Source records>
------------------------------------------------------------
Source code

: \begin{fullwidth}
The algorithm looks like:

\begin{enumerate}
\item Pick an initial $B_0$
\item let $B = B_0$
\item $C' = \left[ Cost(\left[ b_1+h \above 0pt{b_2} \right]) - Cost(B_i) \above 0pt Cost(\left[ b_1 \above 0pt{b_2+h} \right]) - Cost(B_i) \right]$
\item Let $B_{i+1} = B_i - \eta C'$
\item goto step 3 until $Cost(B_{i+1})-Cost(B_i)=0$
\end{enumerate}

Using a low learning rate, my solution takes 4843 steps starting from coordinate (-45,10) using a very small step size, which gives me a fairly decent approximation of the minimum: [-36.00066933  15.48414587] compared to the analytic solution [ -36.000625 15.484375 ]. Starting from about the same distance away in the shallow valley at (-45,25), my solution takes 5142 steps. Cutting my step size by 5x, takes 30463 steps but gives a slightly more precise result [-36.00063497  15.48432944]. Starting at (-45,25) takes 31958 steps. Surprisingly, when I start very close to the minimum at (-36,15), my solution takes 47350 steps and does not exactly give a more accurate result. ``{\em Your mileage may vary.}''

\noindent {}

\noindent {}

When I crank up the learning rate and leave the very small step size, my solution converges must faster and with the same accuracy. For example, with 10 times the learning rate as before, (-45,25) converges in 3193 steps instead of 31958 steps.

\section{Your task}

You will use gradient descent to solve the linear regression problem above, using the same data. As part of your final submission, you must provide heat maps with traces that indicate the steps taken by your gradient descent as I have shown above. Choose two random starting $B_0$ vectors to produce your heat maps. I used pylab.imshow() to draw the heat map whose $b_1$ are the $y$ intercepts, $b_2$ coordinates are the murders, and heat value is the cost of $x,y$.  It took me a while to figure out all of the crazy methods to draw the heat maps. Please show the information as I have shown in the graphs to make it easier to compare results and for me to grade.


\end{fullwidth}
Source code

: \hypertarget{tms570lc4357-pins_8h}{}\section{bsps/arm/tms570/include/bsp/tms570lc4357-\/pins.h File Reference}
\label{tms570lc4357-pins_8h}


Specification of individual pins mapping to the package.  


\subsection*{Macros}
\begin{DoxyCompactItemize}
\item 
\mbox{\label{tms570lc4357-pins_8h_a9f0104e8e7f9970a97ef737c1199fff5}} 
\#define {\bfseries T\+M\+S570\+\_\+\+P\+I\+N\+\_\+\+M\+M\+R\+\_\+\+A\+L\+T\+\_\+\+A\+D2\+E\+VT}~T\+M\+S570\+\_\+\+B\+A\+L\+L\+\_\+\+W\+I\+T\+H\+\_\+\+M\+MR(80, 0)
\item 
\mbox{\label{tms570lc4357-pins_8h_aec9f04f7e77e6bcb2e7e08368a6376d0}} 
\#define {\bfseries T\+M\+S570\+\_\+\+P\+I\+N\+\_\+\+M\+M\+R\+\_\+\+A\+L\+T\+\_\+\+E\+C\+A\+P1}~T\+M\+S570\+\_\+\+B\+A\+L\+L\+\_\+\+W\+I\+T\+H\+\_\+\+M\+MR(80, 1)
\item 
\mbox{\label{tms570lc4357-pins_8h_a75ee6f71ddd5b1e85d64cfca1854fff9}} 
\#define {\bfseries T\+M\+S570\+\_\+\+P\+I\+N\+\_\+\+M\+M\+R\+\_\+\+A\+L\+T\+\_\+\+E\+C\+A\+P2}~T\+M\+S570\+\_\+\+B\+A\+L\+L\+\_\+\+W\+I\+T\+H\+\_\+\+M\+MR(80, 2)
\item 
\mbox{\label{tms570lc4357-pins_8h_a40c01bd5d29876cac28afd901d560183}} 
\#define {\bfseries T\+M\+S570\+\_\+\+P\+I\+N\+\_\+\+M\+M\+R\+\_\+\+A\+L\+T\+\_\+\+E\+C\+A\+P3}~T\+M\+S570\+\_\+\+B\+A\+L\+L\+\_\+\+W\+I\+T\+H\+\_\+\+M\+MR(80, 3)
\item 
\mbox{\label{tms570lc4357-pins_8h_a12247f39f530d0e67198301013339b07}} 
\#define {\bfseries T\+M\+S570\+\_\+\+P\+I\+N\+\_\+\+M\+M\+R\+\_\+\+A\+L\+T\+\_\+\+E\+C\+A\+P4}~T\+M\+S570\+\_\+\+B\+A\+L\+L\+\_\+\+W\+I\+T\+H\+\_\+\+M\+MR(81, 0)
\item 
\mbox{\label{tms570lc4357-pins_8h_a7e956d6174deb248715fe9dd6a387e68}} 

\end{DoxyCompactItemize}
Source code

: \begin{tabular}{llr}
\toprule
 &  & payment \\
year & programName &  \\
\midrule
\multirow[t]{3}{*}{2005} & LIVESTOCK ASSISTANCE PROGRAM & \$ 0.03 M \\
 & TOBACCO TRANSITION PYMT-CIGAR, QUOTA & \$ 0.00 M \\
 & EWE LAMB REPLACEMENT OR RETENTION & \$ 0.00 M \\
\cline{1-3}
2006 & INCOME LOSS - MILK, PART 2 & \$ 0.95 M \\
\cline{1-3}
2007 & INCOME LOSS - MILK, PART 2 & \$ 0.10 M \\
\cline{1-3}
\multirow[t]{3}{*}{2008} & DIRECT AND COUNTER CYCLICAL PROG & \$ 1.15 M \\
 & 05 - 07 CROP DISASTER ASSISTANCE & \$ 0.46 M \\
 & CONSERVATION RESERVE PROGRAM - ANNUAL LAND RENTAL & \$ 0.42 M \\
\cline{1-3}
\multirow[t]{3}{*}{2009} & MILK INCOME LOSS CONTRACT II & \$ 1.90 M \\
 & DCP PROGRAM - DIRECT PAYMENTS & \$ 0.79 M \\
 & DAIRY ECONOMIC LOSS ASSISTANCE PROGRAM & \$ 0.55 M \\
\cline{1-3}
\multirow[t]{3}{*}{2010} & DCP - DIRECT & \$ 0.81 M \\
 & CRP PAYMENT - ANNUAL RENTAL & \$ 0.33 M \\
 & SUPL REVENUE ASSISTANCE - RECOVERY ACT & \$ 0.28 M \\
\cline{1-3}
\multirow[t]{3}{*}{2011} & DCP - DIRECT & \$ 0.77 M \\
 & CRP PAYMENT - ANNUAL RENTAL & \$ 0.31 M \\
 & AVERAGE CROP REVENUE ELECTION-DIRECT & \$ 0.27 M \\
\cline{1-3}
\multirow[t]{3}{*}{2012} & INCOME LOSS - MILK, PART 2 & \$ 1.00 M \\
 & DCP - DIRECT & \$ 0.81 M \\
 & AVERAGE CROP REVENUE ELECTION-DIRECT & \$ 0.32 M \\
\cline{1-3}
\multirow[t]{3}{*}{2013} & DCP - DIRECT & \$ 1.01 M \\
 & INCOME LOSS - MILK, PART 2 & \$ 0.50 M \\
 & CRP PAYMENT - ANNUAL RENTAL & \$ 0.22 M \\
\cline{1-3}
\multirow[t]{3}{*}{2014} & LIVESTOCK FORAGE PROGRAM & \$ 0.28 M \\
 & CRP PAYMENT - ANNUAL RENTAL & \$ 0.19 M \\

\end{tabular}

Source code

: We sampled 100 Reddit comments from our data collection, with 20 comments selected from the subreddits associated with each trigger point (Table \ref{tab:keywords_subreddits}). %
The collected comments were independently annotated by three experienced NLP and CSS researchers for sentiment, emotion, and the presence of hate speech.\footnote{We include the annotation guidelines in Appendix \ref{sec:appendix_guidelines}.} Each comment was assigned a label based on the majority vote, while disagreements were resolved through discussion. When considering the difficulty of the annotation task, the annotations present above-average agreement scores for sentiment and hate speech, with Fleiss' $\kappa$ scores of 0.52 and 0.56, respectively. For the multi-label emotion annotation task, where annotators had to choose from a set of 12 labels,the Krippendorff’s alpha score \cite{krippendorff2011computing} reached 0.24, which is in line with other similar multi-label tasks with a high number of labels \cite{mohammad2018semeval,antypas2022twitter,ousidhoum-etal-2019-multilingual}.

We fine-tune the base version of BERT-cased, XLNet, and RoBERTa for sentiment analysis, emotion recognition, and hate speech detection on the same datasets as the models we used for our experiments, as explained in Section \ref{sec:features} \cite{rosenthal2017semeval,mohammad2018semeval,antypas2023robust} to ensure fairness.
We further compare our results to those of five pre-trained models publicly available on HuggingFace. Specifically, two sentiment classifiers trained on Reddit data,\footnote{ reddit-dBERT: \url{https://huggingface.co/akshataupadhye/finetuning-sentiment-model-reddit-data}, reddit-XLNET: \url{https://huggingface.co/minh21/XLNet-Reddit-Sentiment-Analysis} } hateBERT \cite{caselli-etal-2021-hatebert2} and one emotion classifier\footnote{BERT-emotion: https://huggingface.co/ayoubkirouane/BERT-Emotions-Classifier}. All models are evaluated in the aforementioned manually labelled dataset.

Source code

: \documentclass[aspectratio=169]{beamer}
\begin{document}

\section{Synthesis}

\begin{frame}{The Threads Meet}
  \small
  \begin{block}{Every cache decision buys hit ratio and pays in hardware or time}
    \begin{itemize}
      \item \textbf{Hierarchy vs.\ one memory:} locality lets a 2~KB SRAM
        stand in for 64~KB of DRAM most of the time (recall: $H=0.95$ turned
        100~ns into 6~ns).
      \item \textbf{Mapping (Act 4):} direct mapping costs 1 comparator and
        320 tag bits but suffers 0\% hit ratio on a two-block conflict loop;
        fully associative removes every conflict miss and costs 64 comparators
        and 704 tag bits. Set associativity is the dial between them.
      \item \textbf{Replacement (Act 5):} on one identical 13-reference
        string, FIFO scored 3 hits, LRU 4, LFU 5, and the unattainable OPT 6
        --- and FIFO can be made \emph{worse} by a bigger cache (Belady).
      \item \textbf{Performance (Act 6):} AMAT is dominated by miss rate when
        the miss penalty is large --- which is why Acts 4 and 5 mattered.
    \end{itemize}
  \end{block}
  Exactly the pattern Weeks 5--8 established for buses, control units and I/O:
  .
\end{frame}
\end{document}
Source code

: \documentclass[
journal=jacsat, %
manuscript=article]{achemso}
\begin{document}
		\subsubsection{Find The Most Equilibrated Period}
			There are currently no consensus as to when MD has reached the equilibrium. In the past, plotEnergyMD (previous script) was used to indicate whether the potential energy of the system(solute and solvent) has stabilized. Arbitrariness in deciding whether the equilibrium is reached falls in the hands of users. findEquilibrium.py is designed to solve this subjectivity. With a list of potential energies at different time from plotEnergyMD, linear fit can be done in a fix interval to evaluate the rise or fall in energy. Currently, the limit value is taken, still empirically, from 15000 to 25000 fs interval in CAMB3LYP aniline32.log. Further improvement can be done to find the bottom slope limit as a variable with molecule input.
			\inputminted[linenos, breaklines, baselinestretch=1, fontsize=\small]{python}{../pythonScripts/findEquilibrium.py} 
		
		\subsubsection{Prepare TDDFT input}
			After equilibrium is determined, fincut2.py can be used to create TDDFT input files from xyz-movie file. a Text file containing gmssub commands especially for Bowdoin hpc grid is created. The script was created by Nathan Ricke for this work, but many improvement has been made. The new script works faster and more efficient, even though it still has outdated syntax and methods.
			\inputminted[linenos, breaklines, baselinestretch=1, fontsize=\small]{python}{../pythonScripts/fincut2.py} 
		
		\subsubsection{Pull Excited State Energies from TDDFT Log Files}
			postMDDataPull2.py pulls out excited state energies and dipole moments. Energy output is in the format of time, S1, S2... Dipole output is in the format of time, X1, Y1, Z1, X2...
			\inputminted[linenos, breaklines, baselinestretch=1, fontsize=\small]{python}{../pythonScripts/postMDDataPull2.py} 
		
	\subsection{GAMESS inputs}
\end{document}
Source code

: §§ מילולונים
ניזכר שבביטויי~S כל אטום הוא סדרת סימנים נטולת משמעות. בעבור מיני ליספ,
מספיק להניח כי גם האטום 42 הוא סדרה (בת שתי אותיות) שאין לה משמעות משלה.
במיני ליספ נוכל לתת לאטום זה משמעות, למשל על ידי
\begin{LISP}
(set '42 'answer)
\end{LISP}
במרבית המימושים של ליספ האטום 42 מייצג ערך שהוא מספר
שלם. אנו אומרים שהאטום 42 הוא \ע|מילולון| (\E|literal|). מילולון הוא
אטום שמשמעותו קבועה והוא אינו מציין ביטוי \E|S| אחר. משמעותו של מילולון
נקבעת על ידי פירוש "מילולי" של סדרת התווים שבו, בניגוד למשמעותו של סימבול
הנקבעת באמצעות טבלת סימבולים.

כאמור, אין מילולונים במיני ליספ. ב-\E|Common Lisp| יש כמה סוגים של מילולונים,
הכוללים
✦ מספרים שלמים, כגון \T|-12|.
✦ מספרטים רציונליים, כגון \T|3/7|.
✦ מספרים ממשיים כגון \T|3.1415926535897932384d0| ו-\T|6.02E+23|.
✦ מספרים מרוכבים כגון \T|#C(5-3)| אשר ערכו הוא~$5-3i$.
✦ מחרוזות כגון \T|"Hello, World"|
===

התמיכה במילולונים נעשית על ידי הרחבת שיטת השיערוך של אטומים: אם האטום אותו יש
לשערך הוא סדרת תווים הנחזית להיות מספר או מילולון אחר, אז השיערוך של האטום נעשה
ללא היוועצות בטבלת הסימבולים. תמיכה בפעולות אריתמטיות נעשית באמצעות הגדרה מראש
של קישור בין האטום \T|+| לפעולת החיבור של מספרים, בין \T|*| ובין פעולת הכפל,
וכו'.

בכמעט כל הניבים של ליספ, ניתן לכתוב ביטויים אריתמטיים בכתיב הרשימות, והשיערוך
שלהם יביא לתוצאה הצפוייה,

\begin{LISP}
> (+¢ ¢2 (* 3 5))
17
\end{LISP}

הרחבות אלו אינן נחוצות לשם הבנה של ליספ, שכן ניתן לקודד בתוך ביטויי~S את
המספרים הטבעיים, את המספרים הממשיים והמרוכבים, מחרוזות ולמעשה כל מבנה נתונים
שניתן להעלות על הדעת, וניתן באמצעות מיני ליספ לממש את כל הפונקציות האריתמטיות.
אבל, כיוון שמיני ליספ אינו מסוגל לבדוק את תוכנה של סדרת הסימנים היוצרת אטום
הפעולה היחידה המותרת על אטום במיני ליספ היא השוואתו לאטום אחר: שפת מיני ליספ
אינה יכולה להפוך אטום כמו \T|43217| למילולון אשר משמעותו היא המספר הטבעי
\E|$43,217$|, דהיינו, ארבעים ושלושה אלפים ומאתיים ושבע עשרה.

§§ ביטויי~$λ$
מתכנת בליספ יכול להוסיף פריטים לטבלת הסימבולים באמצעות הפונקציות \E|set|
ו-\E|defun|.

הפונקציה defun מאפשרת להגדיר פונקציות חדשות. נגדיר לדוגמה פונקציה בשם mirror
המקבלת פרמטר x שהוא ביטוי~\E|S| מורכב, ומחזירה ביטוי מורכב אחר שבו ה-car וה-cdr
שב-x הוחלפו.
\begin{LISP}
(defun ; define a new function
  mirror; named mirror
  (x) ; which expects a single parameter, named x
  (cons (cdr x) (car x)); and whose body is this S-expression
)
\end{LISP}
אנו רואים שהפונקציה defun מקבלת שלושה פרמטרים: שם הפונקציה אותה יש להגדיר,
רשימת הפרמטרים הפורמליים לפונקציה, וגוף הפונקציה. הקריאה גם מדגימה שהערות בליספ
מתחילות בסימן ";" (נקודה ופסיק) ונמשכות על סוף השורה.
------------------------------------------------------------
EXERCISE> What you give back should be only the lines of the records above, starting at the line with "המספרים הטבעיים, את" and ending at the line with "אינה יכולה להפוך", restated word for word.

WRITTEN RESPONSE>
המספרים הטבעיים, את המספרים הממשיים והמרוכבים, מחרוזות ולמעשה כל מבנה נתונים
שניתן להעלות על הדעת, וניתן באמצעות מיני ליספ לממש את כל הפונקציות האריתמטיות.
אבל, כיוון שמיני ליספ אינו מסוגל לבדוק את תוכנה של סדרת הסימנים היוצרת אטום
הפעולה היחידה המותרת על אטום במיני ליספ היא השוואתו לאטום אחר: שפת מיני ליספ
אינה יכולה להפוך אטום כמו \T|43217| למילולון אשר משמעותו היא המספר הטבעי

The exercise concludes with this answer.